Self-updating feeds for news sites that don't offer a usable native feed. A GitHub Actions workflow regenerates every feed hourly and commits the result, so the raw file URLs below always serve fresh content.
Inspired by Olshansk/rss-feeds
Favicons are pulled live from Google's favicon service (
https://www.google.com/s2/favicons?domain=<host>); no images are committed to the repo.
In CI the
rel="self"link inside each feed is filled in automatically fromGITHUB_REPOSITORY, so it tracks the repo name without any manual edits.
Beatport's Top 100 page is a Next.js app
with no native feed, but the full chart is embedded in the page's
__NEXT_DATA__ JSON, so it can be read with a plain request (no browser
automation). Because the chart is a ranking rather than a stream, this feed
is framed as tracks as they enter the Top 100: each track is an entry keyed
by its Beatport URL and dated when first seen, with its debut rank kept in the
summary. A JSON cache (cache/beatport_top100_posts.json) accumulates history
across hourly runs and dedupes by track URL.
Beatport is behind Cloudflare, which fingerprints the TLS handshake and returns
HTTP 403 to plain requests.
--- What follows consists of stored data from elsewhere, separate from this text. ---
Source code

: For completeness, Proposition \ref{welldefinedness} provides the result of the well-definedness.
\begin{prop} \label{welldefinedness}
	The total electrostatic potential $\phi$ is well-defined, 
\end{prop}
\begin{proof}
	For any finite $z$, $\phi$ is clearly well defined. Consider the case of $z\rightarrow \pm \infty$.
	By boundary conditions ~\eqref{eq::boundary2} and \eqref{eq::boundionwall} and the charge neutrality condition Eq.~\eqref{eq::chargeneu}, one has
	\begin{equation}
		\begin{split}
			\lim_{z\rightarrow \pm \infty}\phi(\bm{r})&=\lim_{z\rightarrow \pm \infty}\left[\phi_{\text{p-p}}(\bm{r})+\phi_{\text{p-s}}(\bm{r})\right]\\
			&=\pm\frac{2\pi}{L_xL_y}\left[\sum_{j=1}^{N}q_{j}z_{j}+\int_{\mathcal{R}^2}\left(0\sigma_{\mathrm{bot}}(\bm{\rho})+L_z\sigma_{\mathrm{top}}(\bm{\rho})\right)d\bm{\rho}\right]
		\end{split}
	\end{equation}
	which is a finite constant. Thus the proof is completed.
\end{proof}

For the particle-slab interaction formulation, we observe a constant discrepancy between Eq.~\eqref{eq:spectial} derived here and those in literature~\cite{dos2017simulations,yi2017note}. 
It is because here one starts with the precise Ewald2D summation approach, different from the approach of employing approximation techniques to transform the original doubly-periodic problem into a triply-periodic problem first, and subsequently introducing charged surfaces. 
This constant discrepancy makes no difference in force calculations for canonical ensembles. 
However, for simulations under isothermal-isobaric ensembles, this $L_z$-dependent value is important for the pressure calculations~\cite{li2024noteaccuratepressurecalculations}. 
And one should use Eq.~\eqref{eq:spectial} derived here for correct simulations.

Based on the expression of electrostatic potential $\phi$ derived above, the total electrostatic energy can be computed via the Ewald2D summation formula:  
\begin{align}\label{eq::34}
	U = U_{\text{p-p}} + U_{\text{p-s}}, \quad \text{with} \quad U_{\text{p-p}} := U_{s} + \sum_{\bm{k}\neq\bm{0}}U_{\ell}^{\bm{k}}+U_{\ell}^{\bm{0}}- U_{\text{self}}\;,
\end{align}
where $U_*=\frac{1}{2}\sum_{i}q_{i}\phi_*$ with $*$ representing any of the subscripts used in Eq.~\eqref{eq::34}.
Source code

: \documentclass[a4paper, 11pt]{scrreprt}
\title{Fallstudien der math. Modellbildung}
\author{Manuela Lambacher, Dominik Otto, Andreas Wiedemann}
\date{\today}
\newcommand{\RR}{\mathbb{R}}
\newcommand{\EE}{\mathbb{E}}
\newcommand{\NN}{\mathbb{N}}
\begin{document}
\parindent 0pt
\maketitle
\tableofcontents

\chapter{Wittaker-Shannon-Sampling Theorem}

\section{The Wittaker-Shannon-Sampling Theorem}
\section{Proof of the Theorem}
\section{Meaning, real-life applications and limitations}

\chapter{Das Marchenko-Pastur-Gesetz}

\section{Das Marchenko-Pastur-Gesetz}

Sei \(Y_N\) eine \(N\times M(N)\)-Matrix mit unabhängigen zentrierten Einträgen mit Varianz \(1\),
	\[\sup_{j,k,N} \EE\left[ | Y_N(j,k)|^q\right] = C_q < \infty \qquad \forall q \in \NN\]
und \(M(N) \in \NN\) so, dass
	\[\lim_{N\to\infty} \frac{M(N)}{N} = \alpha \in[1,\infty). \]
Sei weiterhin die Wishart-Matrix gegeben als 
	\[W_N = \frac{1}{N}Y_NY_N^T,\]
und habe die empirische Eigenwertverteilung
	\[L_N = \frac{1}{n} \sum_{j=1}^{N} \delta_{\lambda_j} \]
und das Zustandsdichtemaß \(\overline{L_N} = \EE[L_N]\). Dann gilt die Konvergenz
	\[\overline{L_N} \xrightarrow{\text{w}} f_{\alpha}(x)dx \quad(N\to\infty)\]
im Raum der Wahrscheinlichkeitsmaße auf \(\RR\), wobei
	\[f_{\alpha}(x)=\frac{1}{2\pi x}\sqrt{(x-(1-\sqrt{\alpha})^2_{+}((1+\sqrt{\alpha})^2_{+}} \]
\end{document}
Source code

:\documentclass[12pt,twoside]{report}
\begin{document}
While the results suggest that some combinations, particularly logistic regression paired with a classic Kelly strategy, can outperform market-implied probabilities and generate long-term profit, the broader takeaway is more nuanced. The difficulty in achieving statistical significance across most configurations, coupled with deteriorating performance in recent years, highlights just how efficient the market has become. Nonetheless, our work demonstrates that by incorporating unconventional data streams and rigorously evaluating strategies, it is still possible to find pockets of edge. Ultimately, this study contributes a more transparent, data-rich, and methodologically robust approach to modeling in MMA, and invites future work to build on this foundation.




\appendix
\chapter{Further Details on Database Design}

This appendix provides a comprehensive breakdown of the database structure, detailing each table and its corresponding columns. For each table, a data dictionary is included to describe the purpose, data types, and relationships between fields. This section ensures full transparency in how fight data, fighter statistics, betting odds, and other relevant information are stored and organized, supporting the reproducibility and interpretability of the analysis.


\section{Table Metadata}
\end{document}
The generator uses curl_cffi (Chrome
impersonation) to fetch the page; if a run is blocked it skips writing so the
last good feed is preserved.
A single Atom feed that combines five small JSON APIs into one stream: the ZenQuotes quote of the day, and ViewBits' useless fact, life hack, fortune cookie, and news headlines. Each source is fetched independently, so one being down never sinks the run.
A JSON cache (cache/daily_digest_posts.json) accumulates history across hourly
runs and dedupes entries by guid. Headlines are keyed by article URL. The four
"today" endpoints expose only a single URL each (no per-day permalink), so they
are keyed by a synthetic {kind}:{date} guid dated to that day, while their
clickable link still points at the original source — re-runs within a day don't
churn the feed, but each new day's quote/fact/hack/fortune is added as a fresh
entry. The merged feed is capped at the newest 100 entries; if every source
fails, the run skips writing so the last good feed is preserved.
RA (Resident Advisor) has no native feed and is a
Next.js + Apollo app behind DataDome bot protection. The article listings load
client-side, but the server still ships the Apollo cache in the page's
__NEXT_DATA__ blob (props.apolloState), so one curl_cffi (Chrome
impersonation) fetch per section is enough — no browser, no GraphQL calls.
This is one combined feed from three sections: /magazine (news + featured
pieces), /features (long-form articles), and /music (reviews, podcasts,
music news). The sections overlap, so entries are deduplicated by their
content URL across all three; when the same piece appears both dated (e.g. on
/magazine) and dateless (the slimmer /music projection), the dated copy
wins regardless of fetch order. News and Features carry real publish dates;
Reviews, Podcasts, and music-only News have none in the listing, so — like the
Beatport feed — they're dated when first seen, with that timestamp preserved in
cache/ra_posts.json across hourly runs. If no section can be fetched the run
skips writing so the last good feed is preserved.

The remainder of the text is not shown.